The answer should consist of all the entries, repeated word for word.

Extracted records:
━━━━━━━━━━━━━━━━━━━━

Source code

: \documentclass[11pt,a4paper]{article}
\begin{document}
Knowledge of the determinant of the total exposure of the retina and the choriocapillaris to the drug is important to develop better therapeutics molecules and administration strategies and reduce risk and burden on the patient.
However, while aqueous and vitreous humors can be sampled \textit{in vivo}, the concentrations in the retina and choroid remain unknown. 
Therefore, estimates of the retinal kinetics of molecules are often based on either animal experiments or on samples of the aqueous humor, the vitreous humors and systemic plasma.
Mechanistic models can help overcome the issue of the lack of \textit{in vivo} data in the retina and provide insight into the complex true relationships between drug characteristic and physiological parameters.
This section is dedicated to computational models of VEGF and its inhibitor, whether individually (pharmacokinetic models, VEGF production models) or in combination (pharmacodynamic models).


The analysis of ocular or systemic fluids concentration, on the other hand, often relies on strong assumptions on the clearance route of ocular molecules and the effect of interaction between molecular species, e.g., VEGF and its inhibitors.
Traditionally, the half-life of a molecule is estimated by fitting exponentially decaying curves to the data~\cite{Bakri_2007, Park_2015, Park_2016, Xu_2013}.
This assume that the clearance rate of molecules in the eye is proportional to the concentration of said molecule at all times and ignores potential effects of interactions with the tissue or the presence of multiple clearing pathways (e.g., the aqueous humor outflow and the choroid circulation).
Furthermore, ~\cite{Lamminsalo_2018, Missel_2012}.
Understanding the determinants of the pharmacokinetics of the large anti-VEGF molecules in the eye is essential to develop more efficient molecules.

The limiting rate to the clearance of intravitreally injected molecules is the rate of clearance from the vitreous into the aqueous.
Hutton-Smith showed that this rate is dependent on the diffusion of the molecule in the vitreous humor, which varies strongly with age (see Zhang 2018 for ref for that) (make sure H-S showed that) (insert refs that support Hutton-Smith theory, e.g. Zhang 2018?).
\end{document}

━━━━━━━━━━━━━━━━━━━━

## Exercise solution
Source code

: \documentclass[11pt,a4paper]{article}
\begin{document}
Knowledge of the determinant of the total exposure of the retina and the choriocapillaris to the drug is important to develop better therapeutics molecules and administration strategies and reduce risk and burden on the patient.
However, while aqueous and vitreous humors can be sampled \textit{in vivo}, the concentrations in the retina and choroid remain unknown. 
Therefore, estimates of the retinal kinetics of molecules are often based on either animal experiments or on samples of the aqueous humor, the vitreous humors and systemic plasma.
Mechanistic models can help overcome the issue of the lack of \textit{in vivo} data in the retina and provide insight into the complex true relationships between drug characteristic and physiological parameters.
This section is dedicated to computational models of VEGF and its inhibitor, whether individually (pharmacokinetic models, VEGF production models) or in combination (pharmacodynamic models).


The analysis of ocular or systemic fluids concentration, on the other hand, often relies on strong assumptions on the clearance route of ocular molecules and the effect of interaction between molecular species, e.g., VEGF and its inhibitors.
Traditionally, the half-life of a molecule is estimated by fitting exponentially decaying curves to the data~\cite{Bakri_2007, Park_2015, Park_2016, Xu_2013}.
This assume that the clearance rate of molecules in the eye is proportional to the concentration of said molecule at all times and ignores potential effects of interactions with the tissue or the presence of multiple clearing pathways (e.g., the aqueous humor outflow and the choroid circulation).
Furthermore, ~\cite{Lamminsalo_2018, Missel_2012}.
Understanding the determinants of the pharmacokinetics of the large anti-VEGF molecules in the eye is essential to develop more efficient molecules.

The limiting rate to the clearance of intravitreally injected molecules is the rate of clearance from the vitreous into the aqueous.
Hutton-Smith showed that this rate is dependent on the diffusion of the molecule in the vitreous humor, which varies strongly with age (see Zhang 2018 for ref for that) (make sure H-S showed that) (insert refs that support Hutton-Smith theory, e.g. Zhang 2018?).
\end{document}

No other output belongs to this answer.